久米:自分は入社から継続してCスタジオ勤務なのですが、今は本当にアットホームですね。スタッフはみんな仲が良いし、先輩後輩でコミュニケーションしやすい空気感です。Cスタジオは僕のヒーローアカデミアが長期シリーズということもあり、良い意味で長く同じ人たちで支えていますね。
岡野:私も入社してからずっとDスタジオなのですが、個人プレイよりもチームプレイを大事にする印象が強いですね。自分の話数だけではなく、他の話数状況も気にかける制作が多い。動画撒きや二原撒き(原画の修正を、別の原画マンが行うこと)を探す時も、他話数の制作が一緒に手伝ってくれる印象です。
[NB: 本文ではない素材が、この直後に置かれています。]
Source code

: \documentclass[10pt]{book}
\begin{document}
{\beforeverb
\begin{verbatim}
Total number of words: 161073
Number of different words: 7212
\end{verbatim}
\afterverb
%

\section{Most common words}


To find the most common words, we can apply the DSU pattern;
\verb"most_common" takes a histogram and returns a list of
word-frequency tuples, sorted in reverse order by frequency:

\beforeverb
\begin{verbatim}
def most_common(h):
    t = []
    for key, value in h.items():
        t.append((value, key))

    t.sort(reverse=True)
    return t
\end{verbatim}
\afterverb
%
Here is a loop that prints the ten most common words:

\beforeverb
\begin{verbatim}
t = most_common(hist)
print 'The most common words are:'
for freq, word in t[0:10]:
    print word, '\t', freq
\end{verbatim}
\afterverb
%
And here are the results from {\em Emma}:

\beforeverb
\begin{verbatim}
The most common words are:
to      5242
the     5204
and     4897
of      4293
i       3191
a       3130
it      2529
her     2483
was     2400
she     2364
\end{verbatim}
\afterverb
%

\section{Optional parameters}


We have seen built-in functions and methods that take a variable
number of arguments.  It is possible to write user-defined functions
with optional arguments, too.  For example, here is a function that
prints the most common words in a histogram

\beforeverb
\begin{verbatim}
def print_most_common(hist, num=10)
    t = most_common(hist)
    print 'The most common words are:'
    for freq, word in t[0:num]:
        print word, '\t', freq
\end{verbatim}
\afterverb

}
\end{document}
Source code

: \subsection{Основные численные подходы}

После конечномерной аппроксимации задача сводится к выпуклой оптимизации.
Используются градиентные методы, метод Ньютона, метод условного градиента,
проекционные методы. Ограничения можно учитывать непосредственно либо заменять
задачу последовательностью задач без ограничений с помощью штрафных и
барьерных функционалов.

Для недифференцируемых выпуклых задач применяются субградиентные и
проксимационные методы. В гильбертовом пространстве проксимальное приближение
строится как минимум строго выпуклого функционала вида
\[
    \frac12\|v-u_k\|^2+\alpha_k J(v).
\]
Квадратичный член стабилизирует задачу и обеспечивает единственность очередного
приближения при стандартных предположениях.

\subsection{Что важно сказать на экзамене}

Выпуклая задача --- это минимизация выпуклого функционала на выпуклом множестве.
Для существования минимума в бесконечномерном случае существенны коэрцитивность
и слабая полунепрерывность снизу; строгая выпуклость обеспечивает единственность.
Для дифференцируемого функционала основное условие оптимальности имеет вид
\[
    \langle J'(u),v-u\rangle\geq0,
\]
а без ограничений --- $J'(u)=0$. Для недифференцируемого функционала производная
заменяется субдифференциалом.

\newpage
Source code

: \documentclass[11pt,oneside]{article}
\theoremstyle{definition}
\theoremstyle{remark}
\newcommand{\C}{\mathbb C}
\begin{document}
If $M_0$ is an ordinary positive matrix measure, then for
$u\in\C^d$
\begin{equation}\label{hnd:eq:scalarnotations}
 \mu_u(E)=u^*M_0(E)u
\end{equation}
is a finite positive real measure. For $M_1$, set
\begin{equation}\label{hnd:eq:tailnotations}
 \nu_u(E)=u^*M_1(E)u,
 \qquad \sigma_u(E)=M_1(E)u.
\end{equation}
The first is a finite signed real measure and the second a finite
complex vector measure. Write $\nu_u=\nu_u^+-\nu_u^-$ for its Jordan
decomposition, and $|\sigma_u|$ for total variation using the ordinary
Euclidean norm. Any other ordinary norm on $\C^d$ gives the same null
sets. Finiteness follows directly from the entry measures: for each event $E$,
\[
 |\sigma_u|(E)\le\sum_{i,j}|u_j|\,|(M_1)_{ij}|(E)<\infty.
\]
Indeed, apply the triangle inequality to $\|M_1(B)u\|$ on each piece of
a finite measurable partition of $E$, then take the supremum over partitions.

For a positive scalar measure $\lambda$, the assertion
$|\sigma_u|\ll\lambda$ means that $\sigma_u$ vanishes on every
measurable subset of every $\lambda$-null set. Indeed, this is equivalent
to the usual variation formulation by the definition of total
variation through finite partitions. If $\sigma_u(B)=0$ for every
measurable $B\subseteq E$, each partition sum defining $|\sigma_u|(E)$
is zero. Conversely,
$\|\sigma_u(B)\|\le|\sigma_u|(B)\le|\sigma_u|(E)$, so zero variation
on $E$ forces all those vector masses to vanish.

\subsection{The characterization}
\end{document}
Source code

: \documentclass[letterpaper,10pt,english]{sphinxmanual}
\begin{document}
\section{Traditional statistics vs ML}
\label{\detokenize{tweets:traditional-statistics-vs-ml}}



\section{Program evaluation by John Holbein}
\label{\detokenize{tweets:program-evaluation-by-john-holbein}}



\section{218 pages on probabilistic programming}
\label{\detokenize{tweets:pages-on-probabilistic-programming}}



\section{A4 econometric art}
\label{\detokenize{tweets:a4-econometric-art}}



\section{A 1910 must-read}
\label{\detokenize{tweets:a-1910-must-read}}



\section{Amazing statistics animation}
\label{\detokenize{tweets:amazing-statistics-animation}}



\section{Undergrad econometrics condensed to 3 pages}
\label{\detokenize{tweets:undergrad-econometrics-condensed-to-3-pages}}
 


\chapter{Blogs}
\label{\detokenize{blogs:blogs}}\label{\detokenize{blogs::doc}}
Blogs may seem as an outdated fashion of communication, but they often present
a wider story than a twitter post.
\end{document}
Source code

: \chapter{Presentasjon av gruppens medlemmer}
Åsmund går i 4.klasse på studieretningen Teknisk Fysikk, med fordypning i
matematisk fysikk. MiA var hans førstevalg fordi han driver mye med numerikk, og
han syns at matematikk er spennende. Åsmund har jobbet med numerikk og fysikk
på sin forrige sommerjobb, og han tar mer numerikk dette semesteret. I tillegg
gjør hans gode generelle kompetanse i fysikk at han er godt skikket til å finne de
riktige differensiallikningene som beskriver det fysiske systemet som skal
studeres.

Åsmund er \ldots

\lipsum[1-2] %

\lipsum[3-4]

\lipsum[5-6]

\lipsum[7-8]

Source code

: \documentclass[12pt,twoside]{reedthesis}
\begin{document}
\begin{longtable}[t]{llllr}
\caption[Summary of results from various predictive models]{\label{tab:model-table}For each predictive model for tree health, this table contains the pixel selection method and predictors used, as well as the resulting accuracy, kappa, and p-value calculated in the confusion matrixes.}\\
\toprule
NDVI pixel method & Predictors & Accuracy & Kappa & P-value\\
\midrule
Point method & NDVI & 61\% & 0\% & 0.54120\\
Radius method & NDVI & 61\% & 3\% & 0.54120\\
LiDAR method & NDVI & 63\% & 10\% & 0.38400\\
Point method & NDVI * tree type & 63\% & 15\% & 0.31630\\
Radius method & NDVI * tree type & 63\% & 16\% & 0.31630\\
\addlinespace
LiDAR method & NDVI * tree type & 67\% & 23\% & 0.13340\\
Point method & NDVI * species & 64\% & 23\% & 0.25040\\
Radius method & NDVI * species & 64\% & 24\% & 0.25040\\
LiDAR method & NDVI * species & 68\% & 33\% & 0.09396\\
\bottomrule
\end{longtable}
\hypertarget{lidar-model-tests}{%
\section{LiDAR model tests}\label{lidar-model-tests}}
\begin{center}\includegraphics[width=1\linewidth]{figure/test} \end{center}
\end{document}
藤本:僕もずっとAスタジオなんですが、アクが強い、個性派の人たちが集まっているなと感じます。もしかしたら自分もその一人なのかもしれないですけど……。だからこそ、制作一人ひとりが自分のやりたいように業務に集中できる、伸び伸びと働けるスタジオだと思いますね。
久米:どのスタジオであっても制作同士でよく雑談したり、お互いにどんな課題を抱えているか共有する雰囲気は変わらないと思います。逆に、他部署との仕事以外での交流は、日常的にはあまり多くないですね。会社で花見やBBQ会が時々開催されるので、他部署の人たちと仲良くなりたい人はそういうイベントに参加する手もあります。

「僕のヒーローアカデミア」
たとえ今の自分に制作進行の素質がなかったとしても……現役から未来の仲間に贈る言葉
――皆さんは入社4年目ですが、ボンズでは、どのようなキャリア支援体制があるのでしょうか?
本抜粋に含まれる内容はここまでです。